• _Source texts of formatted documents_
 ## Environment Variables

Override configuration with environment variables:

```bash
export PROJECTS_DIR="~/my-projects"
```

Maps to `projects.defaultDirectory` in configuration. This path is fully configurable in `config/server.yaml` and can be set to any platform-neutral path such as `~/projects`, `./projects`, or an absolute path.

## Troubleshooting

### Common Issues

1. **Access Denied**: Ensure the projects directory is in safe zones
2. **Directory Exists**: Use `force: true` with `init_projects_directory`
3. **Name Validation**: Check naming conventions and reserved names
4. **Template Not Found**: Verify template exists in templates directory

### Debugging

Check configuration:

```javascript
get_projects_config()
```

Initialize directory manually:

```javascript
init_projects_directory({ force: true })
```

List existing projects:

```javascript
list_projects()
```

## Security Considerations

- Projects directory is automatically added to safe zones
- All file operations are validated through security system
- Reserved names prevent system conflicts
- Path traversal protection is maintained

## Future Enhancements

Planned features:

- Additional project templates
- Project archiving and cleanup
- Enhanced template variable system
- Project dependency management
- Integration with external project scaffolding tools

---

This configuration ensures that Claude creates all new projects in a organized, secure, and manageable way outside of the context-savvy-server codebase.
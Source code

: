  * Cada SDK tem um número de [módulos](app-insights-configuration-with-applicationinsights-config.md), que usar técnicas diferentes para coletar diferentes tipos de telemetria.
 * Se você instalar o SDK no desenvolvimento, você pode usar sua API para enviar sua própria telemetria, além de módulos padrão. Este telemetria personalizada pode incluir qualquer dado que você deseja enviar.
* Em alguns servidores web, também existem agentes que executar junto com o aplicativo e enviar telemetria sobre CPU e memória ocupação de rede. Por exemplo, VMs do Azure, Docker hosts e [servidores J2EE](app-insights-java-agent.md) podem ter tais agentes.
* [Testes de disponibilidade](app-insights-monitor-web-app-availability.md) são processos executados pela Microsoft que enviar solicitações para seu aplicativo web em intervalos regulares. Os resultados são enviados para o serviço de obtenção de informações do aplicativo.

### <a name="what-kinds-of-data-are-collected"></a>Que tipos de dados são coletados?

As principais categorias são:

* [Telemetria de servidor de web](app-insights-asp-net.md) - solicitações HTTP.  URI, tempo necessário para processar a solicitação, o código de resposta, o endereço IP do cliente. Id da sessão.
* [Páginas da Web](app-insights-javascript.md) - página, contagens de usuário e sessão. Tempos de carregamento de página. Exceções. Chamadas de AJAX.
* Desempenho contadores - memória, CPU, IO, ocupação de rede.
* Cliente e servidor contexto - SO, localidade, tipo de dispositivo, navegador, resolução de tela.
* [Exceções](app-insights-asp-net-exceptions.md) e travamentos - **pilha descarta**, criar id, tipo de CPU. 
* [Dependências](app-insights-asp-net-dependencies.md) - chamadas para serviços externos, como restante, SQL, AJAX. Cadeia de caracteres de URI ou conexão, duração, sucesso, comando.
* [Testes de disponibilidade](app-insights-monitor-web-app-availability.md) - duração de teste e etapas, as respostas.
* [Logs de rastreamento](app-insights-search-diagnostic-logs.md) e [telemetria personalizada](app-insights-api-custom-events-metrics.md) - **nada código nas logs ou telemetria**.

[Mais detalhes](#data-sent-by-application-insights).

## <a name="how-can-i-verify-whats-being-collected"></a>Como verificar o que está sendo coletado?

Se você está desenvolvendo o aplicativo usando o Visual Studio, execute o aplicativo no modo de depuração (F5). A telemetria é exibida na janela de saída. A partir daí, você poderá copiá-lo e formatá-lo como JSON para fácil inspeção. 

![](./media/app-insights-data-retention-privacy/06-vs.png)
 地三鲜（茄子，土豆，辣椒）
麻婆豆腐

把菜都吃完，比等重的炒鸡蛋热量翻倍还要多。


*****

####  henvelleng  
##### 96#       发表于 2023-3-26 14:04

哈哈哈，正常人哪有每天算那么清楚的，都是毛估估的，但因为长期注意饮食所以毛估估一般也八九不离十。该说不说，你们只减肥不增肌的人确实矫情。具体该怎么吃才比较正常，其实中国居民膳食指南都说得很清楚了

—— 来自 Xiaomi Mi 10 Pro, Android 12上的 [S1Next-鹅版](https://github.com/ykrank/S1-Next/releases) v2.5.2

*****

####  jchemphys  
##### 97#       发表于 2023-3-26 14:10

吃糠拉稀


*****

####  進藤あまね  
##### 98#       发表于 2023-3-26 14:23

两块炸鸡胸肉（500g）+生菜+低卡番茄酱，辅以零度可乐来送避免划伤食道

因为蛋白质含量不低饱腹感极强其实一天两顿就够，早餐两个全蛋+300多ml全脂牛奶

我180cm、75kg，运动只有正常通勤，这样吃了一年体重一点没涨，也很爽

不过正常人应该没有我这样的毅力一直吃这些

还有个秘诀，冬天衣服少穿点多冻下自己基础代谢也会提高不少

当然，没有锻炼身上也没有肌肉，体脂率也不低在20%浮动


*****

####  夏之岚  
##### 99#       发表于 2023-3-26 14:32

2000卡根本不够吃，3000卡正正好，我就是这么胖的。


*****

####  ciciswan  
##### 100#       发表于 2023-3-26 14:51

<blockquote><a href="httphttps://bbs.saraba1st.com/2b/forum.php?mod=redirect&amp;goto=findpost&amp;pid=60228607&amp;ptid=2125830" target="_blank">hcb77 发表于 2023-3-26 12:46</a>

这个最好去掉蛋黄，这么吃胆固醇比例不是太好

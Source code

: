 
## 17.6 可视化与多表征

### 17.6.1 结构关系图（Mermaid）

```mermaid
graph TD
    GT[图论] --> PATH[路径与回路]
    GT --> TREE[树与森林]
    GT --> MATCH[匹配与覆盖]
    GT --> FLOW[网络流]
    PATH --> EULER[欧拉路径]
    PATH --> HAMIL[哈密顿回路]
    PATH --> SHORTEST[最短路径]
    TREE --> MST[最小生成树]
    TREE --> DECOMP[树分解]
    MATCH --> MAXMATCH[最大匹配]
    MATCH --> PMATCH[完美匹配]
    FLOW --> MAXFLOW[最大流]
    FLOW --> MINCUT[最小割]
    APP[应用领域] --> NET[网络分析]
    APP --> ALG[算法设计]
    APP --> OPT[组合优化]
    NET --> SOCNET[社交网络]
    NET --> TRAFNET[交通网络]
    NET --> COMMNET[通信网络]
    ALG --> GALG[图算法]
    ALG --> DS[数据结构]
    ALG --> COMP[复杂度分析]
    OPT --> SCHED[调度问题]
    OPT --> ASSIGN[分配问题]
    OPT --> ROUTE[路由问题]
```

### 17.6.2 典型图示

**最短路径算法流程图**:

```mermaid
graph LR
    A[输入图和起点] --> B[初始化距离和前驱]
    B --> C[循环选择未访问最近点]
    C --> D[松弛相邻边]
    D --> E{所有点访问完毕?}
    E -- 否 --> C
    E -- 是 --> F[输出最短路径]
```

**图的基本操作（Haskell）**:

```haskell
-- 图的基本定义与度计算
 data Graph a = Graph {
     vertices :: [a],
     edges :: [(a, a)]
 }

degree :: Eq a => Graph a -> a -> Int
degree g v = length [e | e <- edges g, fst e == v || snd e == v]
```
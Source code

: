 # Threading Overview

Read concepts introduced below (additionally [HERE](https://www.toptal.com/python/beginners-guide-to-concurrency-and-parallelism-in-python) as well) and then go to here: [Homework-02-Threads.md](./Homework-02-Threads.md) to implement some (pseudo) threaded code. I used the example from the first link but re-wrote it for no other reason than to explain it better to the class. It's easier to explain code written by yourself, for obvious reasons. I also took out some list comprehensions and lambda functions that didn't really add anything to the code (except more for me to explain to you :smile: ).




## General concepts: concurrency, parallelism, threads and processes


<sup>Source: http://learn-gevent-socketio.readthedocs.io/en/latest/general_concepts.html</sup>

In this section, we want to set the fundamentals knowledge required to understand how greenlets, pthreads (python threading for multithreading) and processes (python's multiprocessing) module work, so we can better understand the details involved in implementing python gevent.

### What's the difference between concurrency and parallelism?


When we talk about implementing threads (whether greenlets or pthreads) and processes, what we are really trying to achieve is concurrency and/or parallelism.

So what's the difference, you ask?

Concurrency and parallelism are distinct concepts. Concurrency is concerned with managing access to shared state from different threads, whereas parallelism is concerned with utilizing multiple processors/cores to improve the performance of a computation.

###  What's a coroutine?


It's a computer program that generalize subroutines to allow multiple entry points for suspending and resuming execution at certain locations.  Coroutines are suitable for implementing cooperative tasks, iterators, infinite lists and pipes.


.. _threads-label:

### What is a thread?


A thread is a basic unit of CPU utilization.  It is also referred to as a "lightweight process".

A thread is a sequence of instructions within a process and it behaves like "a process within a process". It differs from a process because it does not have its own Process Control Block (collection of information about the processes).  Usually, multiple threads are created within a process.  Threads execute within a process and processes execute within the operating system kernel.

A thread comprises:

• _Exercise instructions_
Nothing but a number, please, for how many lines of the data hold "duração".

• _Result below_
2